In [None]:
import numpy as np 
import pandas as pd 
from matplotlib import pyplot as plt
import seaborn as sns

import os
for dirname, _, filenames in os.walk('/kaggle/input'):
    for filename in filenames:
        print(os.path.join(dirname, filename))
from sklearn.cluster import KMeans, MeanShift,estimate_bandwidth, AgglomerativeClustering, AffinityPropagation
from sklearn.preprocessing import LabelEncoder
from sklearn.datasets import make_blobs
from sklearn.metrics import silhouette_score
import scipy.cluster.hierarchy as sch

**Read the data**

In [None]:
file_path = '/kaggle/input/customer-segmentation-tutorial-in-python/Mall_Customers.csv'
data = pd.read_csv(file_path)
data.info()
print('\nData shape: ', data.shape)

In [None]:
data.describe()

In [None]:
data.isnull().sum()

There are no missing values and all the columns except for 'Gender' column have numerical values.
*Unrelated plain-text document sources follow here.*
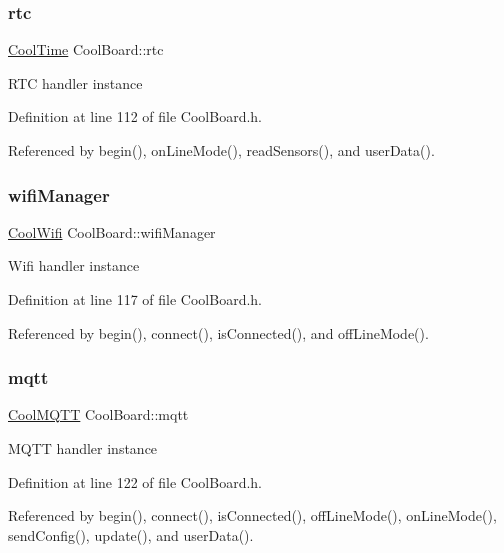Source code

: \subsubsection{\texorpdfstring{rtc}{rtc}}
{\footnotesize\ttfamily \hyperlink{class_cool_time}{Cool\+Time} Cool\+Board\+::rtc\hspace{0.3cm}{\ttfamily [private]}}

R\+TC handler instance 

Definition at line 112 of file Cool\+Board.\+h.



Referenced by begin(), on\+Line\+Mode(), read\+Sensors(), and user\+Data().

\mbox{\label{class_cool_board_acd88e6003606b47479ebba81e4aceeca}} 
\subsubsection{\texorpdfstring{wifi\+Manager}{wifiManager}}
{\footnotesize\ttfamily \hyperlink{class_cool_wifi}{Cool\+Wifi} Cool\+Board\+::wifi\+Manager\hspace{0.3cm}{\ttfamily [private]}}

Wifi handler instance 

Definition at line 117 of file Cool\+Board.\+h.



Referenced by begin(), connect(), is\+Connected(), and off\+Line\+Mode().

\mbox{\label{class_cool_board_a2399f44d7c23c1149a335cb3b46d90f1}} 
\subsubsection{\texorpdfstring{mqtt}{mqtt}}
{\footnotesize\ttfamily \hyperlink{class_cool_m_q_t_t}{Cool\+M\+Q\+TT} Cool\+Board\+::mqtt\hspace{0.3cm}{\ttfamily [private]}}

M\+Q\+TT handler instance 

Definition at line 122 of file Cool\+Board.\+h.



Referenced by begin(), connect(), is\+Connected(), off\+Line\+Mode(), on\+Line\+Mode(), send\+Config(), update(), and user\+Data().


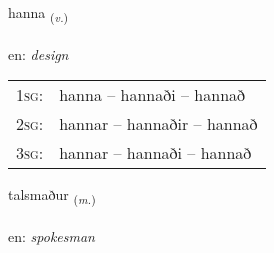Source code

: \documentclass[frontgrid, backgrid]{flacards}\usepackage[]{graphicx}\usepackage[]{color}
\begin{document}
\renewcommand{\flhead}{\vskip5pt \fboxsep=0pt {\small\bfseries\footnotesize Sagnorð | Verb}}
\renewcommand{\fcfoot}{\vskip5pt \fboxsep=0pt \hspace{2pt}{\small\bfseries\footnotesize 2K}}

\renewcommand{\blhead}{\vskip5pt {\small\bfseries\footnotesize Sagnorð | Verb }}
\renewcommand{\bcfoot}{\vskip5pt \hspace{2pt}{\small\bfseries\footnotesize 2K}}


{hanna \small{\textsubscript{(\textit{v.})}} \\[1ex] %
\textphonetic{[hana]} \\
en: \emph{design} \\  [2ex]
\renewcommand*{\arraystretch}{0.8}
\begin{tabular}{p{1cm}l}
\textsc{1sg}: & hanna -- hannaði -- hannað \\ 
\textsc{2sg}: & hannar -- hannaðir -- hannað \\ 
\textsc{3sg}: & hannar -- hannaði -- hannað \\ 
\end{tabular}
}

\renewcommand{\flhead}{\vskip5pt \fboxsep=0pt {\small\bfseries\footnotesize Nafnorð | Noun}}
\renewcommand{\fcfoot}{\vskip5pt \fboxsep=0pt \hspace{2pt}{\small\bfseries\footnotesize 2K}}

\renewcommand{\blhead}{\vskip5pt {\small\bfseries\footnotesize Nafnorð | Noun }}
\renewcommand{\bcfoot}{\vskip5pt \hspace{2pt}{\small\bfseries\footnotesize 2K}}


{talsmaður \small{\textsubscript{(\textit{m.})}} \\[1ex] %
\textphonetic{[tʰalsmaðʏr]} \\
en: \emph{spokesman} \\  [2ex]
\renewcommand*{\arraystretch}{0.8}
}
\end{document}
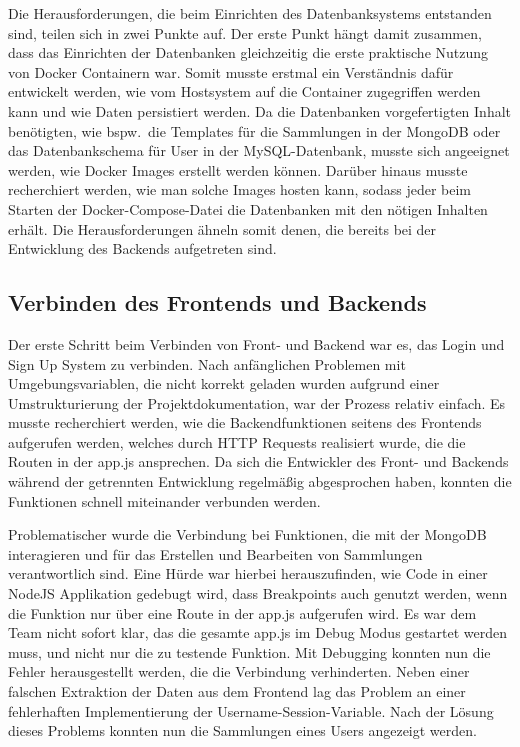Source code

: Die Herausforderungen, die beim Einrichten des Datenbanksystems entstanden sind, teilen sich in zwei Punkte auf.
Der erste Punkt hängt damit zusammen, dass das Einrichten der Datenbanken gleichzeitig die erste praktische Nutzung von Docker Containern war.
Somit musste erstmal ein Verständnis dafür entwickelt werden, wie vom Hostsystem auf die Container zugegriffen werden kann und wie Daten persistiert werden.
Da die Datenbanken vorgefertigten Inhalt benötigten, wie bspw.\ die Templates für die Sammlungen in der MongoDB oder das Datenbankschema für User in der MySQL-Datenbank, musste sich angeeignet werden, wie Docker Images erstellt werden können.
Darüber hinaus musste recherchiert werden, wie man solche Images hosten kann, sodass jeder beim Starten der Docker-Compose-Datei die Datenbanken mit den nötigen Inhalten erhält.
Die Herausforderungen ähneln somit denen, die bereits bei der Entwicklung des Backends aufgetreten sind.

\subsection{Verbinden des Frontends und Backends}\label{subsec:verbinden-des-frontends-und-backends}

Der erste Schritt beim Verbinden von Front- und Backend war es, das Login und Sign Up System zu verbinden.
Nach anfänglichen Problemen mit Umgebungsvariablen, die nicht korrekt geladen wurden aufgrund einer Umstrukturierung der Projektdokumentation, war der Prozess relativ einfach.
Es musste recherchiert werden, wie die Backendfunktionen seitens des Frontends aufgerufen werden, welches durch HTTP Requests realisiert wurde, die die Routen in der app.js ansprechen.
Da sich die Entwickler des Front- und Backends während der getrennten Entwicklung regelmäßig abgesprochen haben, konnten die Funktionen schnell miteinander verbunden werden.

Problematischer wurde die Verbindung bei Funktionen, die mit der MongoDB interagieren und für das Erstellen und Bearbeiten von Sammlungen verantwortlich sind.
Eine Hürde war hierbei herauszufinden, wie Code in einer NodeJS Applikation gedebugt wird, dass Breakpoints auch genutzt werden, wenn die Funktion nur über eine Route in der app.js aufgerufen wird.
Es war dem Team nicht sofort klar, das die gesamte app.js im Debug Modus gestartet werden muss, und nicht nur die zu testende Funktion.
Mit Debugging konnten nun die Fehler herausgestellt werden, die die Verbindung verhinderten.
Neben einer falschen Extraktion der Daten aus dem Frontend lag das Problem an einer fehlerhaften Implementierung der Username-Session-Variable.
Nach der Lösung dieses Problems konnten nun die Sammlungen eines Users angezeigt werden.


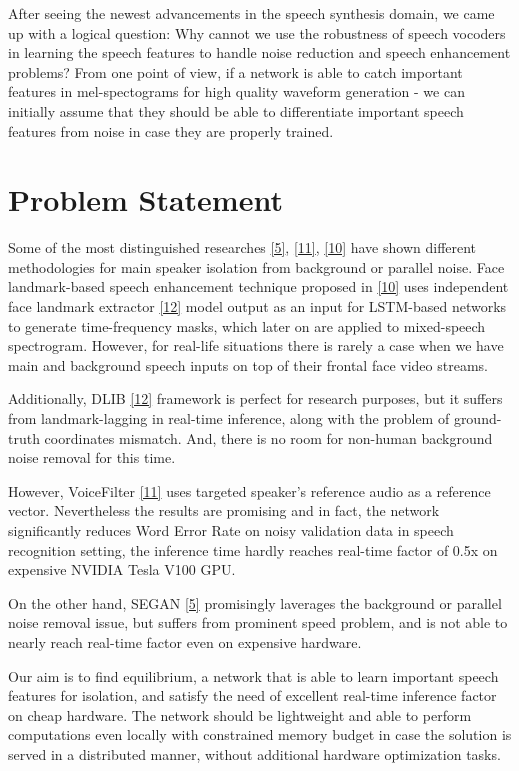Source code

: \documentclass{article}
\begin{document}
After seeing the newest advancements in the speech synthesis domain, we came up with a logical question: Why cannot we use the robustness of speech vocoders in learning the speech features to handle noise reduction and speech enhancement problems? From one point of view, if a network is able to catch important features in mel-spectograms for high quality waveform generation - we can initially assume that they should be able to differentiate important speech features from noise in case they are properly trained.


\section{Problem Statement}

Some of the most distinguished researches  \hyperlink{refer}{[5]}, \hyperlink{refer}{[11]}, \hyperlink{refer}{[10]} have shown different methodologies for main speaker isolation from background or parallel noise. Face landmark-based speech enhancement technique proposed in \hyperlink{refer}{[10]} uses independent face landmark extractor  \hyperlink{refer}{[12]} model output as an input for LSTM-based networks to generate time-frequency masks, which later on are applied to mixed-speech spectrogram. However, for real-life situations there is rarely a case when we have main and background speech inputs on top of their frontal face video streams. 

\begin{flushleft}


Additionally, DLIB \hyperlink{refer}{[12]} framework is perfect for research purposes, but it suffers from landmark-lagging in real-time inference, along with the problem of ground-truth coordinates mismatch. And, there is no room for non-human background noise removal for this time.

However, VoiceFilter \hyperlink{refer}{[11]} uses targeted speaker's reference audio as a reference vector. Nevertheless the results are promising and in fact, the network significantly reduces Word Error Rate on noisy validation data in speech recognition setting, the inference time hardly reaches real-time factor of 0.5x on expensive NVIDIA Tesla V100 GPU.

On the other hand, SEGAN \hyperlink{refer}{[5]} promisingly laverages the background or parallel noise removal issue, but suffers from prominent speed problem, and is not able to nearly reach real-time factor even on expensive hardware.

Our aim is to find equilibrium, a network that is able to learn important speech features for isolation, and satisfy the need of excellent real-time inference factor on cheap hardware. The network should be lightweight and able to perform computations even locally with constrained memory budget in case the solution is served in a distributed manner, without additional hardware optimization tasks.


\end{flushleft}
\end{document}
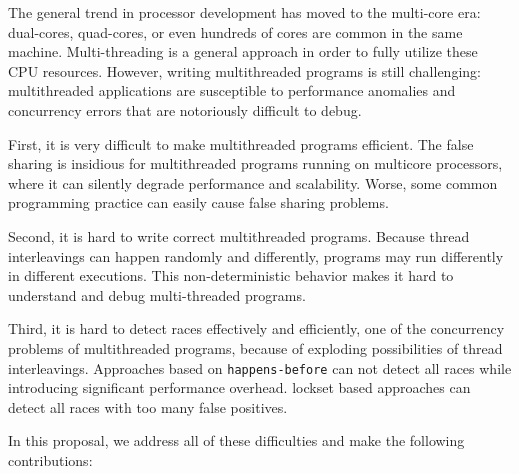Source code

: The general trend in processor development has moved to the multi-core era: 
dual-cores, quad-cores, or even hundreds of cores are common in the same machine. 
Multi-threading is a general approach in order to fully utilize these CPU resources.
However, writing multithreaded programs is still challenging: multithreaded 
applications are susceptible to performance anomalies and concurrency errors 
that are notoriously difficult to debug.

First, it is very difficult to make multithreaded programs efficient.
The false sharing is insidious for multithreaded programs
running on multicore processors, where it can silently degrade
performance and scalability. Worse, some common programming practice
can easily cause false sharing problems.

Second, it is hard to write correct multithreaded programs.  
Because thread interleavings can happen randomly and differently,  
programs may run differently in different executions. 
This non-deterministic behavior makes it hard to understand and debug multi-threaded programs.

Third, it is hard to detect races effectively and efficiently, 
one of the concurrency problems of multithreaded 
programs, because of exploding possibilities of thread interleavings\cite{interleavingcoverage}. 
Approaches based on \texttt{happens-before} can not detect all races while introducing
significant performance overhead. lockset based approaches can detect all races with 
too many false positives.   

In this proposal, we address all of these difficulties and make the following contributions:

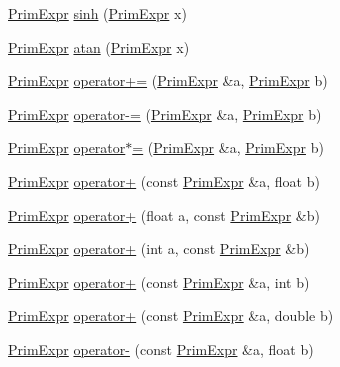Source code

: \begin{DoxyCompactItemize}
\item 
\hyperlink{classtvm_1_1PrimExpr}{Prim\+Expr} \hyperlink{namespacetvm_a8c17ac9dc5cd2be44dd2c3ef23e0e4c9}{sinh} (\hyperlink{classtvm_1_1PrimExpr}{Prim\+Expr} x)
\item 
\hyperlink{classtvm_1_1PrimExpr}{Prim\+Expr} \hyperlink{namespacetvm_a0a4e38b4b6d9f7396f2eafa680f98bd8}{atan} (\hyperlink{classtvm_1_1PrimExpr}{Prim\+Expr} x)
\item 
\hyperlink{classtvm_1_1PrimExpr}{Prim\+Expr} \hyperlink{namespacetvm_a96061840d12f84eeecc8fae11e245242}{operator+=} (\hyperlink{classtvm_1_1PrimExpr}{Prim\+Expr} \&a, \hyperlink{classtvm_1_1PrimExpr}{Prim\+Expr} b)
\item 
\hyperlink{classtvm_1_1PrimExpr}{Prim\+Expr} \hyperlink{namespacetvm_a164d454c519fecaa5611c86b65469acc}{operator-\/=} (\hyperlink{classtvm_1_1PrimExpr}{Prim\+Expr} \&a, \hyperlink{classtvm_1_1PrimExpr}{Prim\+Expr} b)
\item 
\hyperlink{classtvm_1_1PrimExpr}{Prim\+Expr} \hyperlink{namespacetvm_a9233d7b436ae52ac070442ba19caed18}{operator$\ast$=} (\hyperlink{classtvm_1_1PrimExpr}{Prim\+Expr} \&a, \hyperlink{classtvm_1_1PrimExpr}{Prim\+Expr} b)
\item 
\hyperlink{classtvm_1_1PrimExpr}{Prim\+Expr} \hyperlink{namespacetvm_a2725c044e8067299c3dccbd453ce614f}{operator+} (const \hyperlink{classtvm_1_1PrimExpr}{Prim\+Expr} \&a, float b)
\item 
\hyperlink{classtvm_1_1PrimExpr}{Prim\+Expr} \hyperlink{namespacetvm_ac86d7f61b9f0899a08685145f6bb5051}{operator+} (float a, const \hyperlink{classtvm_1_1PrimExpr}{Prim\+Expr} \&b)
\item 
\hyperlink{classtvm_1_1PrimExpr}{Prim\+Expr} \hyperlink{namespacetvm_ad728a6c2c3d21242a4df808aadb722eb}{operator+} (int a, const \hyperlink{classtvm_1_1PrimExpr}{Prim\+Expr} \&b)
\item 
\hyperlink{classtvm_1_1PrimExpr}{Prim\+Expr} \hyperlink{namespacetvm_a50bfde26f015ed64e1c0341dd65d3fad}{operator+} (const \hyperlink{classtvm_1_1PrimExpr}{Prim\+Expr} \&a, int b)
\item 
\hyperlink{classtvm_1_1PrimExpr}{Prim\+Expr} \hyperlink{namespacetvm_ac225d9ad74343d0e97a5e943e7f6a7d1}{operator+} (const \hyperlink{classtvm_1_1PrimExpr}{Prim\+Expr} \&a, double b)
\item 
\hyperlink{classtvm_1_1PrimExpr}{Prim\+Expr} \hyperlink{namespacetvm_a679ff94dec26779d8769231abb229647}{operator-\/} (const \hyperlink{classtvm_1_1PrimExpr}{Prim\+Expr} \&a, float b)
\item 

\end{DoxyCompactItemize}
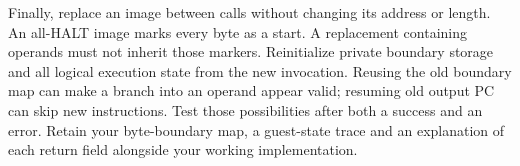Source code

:Finally, replace an image between calls without changing its address or length.
An all-HALT image marks every byte as a start. A replacement containing operands
must not inherit those markers. Reinitialize private boundary storage and all
logical execution state from the new invocation. Reusing the old boundary map
can make a branch into an operand appear valid; resuming old output PC can skip
new instructions. Test those possibilities after both a success and an error.
Retain your byte-boundary map, a guest-state trace and an explanation of each
return field alongside your working implementation.
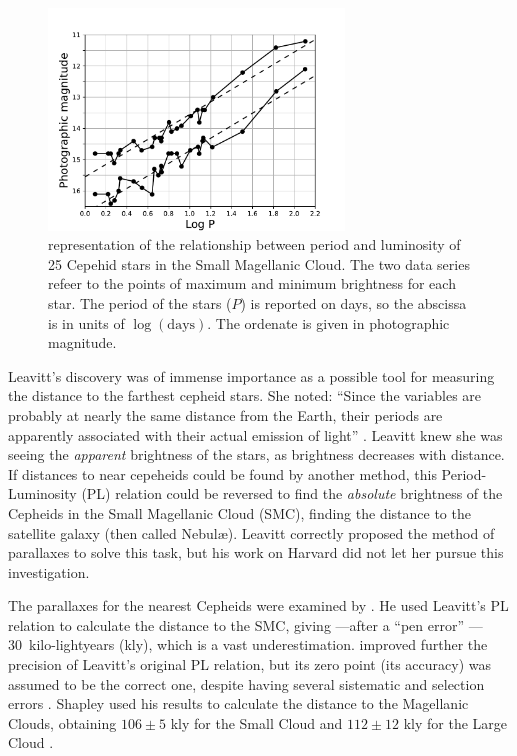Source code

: \begin{figure}[H] 
	\centering
	\includegraphics[width=0.7\textwidth]{img/leavitt.pdf}
	\caption{\cite{Leavitt1912} representation of the relationship between period and luminosity 
	of 25 Cepehid stars in the Small Magellanic Cloud.
	The two data series refeer to the points of maximum and minimum brightness for each star. 
	The period of the stars ($P$) is reported on days, so the abscissa is in units of $\log(\text{days})$.
	The ordenate is given in photographic magnitude.
	}
	\label{fig:leavitt}
\end{figure}


Leavitt's discovery was of immense importance as a possible tool for measuring the distance to the farthest cepheid stars. 
She noted: \enquote{Since the variables are probably at nearly the same distance from the Earth,
their periods are apparently associated with their actual emission of light} \citep[page 3]{Leavitt1912}.
Leavitt knew she was seeing the \textit{apparent} brightness of the stars, as brightness decreases with distance.
If distances to near cepeheids could be found by another method, 
this Period-Luminosity (PL) relation could be reversed to find the \textit{absolute} brightness of the Cepheids in the Small Magellanic Cloud (SMC),
finding the distance to the satellite galaxy (then called Nebul\ae{}).
Leavitt correctly proposed the method of parallaxes to solve this task, but his work on Harvard did not let her pursue this investigation.


The parallaxes for the nearest Cepheids were examined by \citep{Hertzsprung1913}.
He used Leavitt's PL relation to calculate the distance to the SMC, 
giving ---after a \enquote{pen error} \citep{Fernie1969}--- 30~kilo-lightyears (kly), which is a vast underestimation.
\cite{Shapley1918} improved further the precision of Leavitt's original PL relation, 
but its zero point (its accuracy) was assumed to be the correct one, despite having several sistematic and selection errors \citep{Fernie1969}.
Shapley used his results to calculate the distance to the Magellanic Clouds, 
obtaining $106\pm5$ kly for the Small Cloud \citep{Shapley1924S} and $112\pm12$ kly for the Large Cloud \citep{Shapley1924L}.

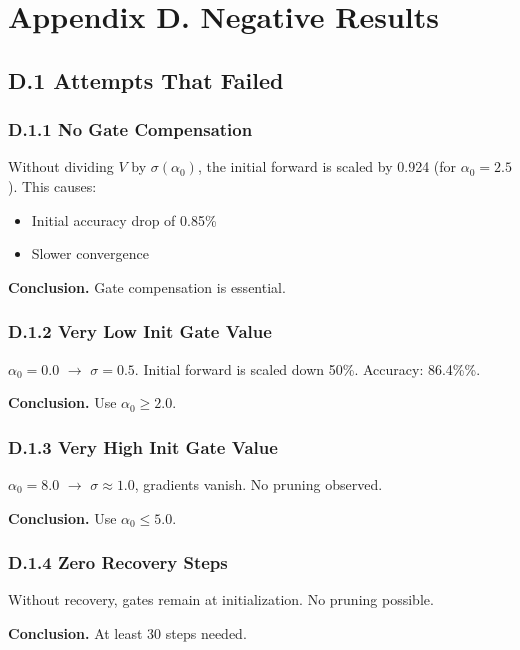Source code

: 
\section{Appendix D. Negative Results}

\subsection{D.1 Attempts That Failed}

\subsubsection{D.1.1 No Gate Compensation}

Without dividing $V$ by $\sigma(\alpha_0)$, the initial forward is scaled 
by 0.924 (for $\alpha_0 = 2.5$). This causes:
\begin{itemize}
\item Initial accuracy drop of 0.85\%
\item Slower convergence

\end{itemize}
\textbf{Conclusion.} Gate compensation is essential.

\subsubsection{D.1.2 Very Low Init Gate Value}

$\alpha_0 = 0.0$ $\to$ $\sigma = 0.5$. Initial forward is scaled down 50\%. 
Accuracy: 86.4\%\%.

\textbf{Conclusion.} Use $\alpha_0 \geq 2.0$.

\subsubsection{D.1.3 Very High Init Gate Value}

$\alpha_0 = 8.0$ $\to$ $\sigma \approx 1.0$, gradients vanish. No pruning 
observed.

\textbf{Conclusion.} Use $\alpha_0 \leq 5.0$.

\subsubsection{D.1.4 Zero Recovery Steps}

Without recovery, gates remain at initialization. No pruning possible.

\textbf{Conclusion.} At least 30 steps needed.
I'll use LabelEncoder to get rid of these categorical values.

In [None]:
data.head()

In [None]:
label_encoder = LabelEncoder()
data['GenderColumn'] = label_encoder.fit_transform(data['Gender'])

genders_before_encoding = data['Gender'].unique()
print('\n--- Genders before label encoding: \n', genders_before_encoding)
genders_after_encoding = data['GenderColumn'].unique()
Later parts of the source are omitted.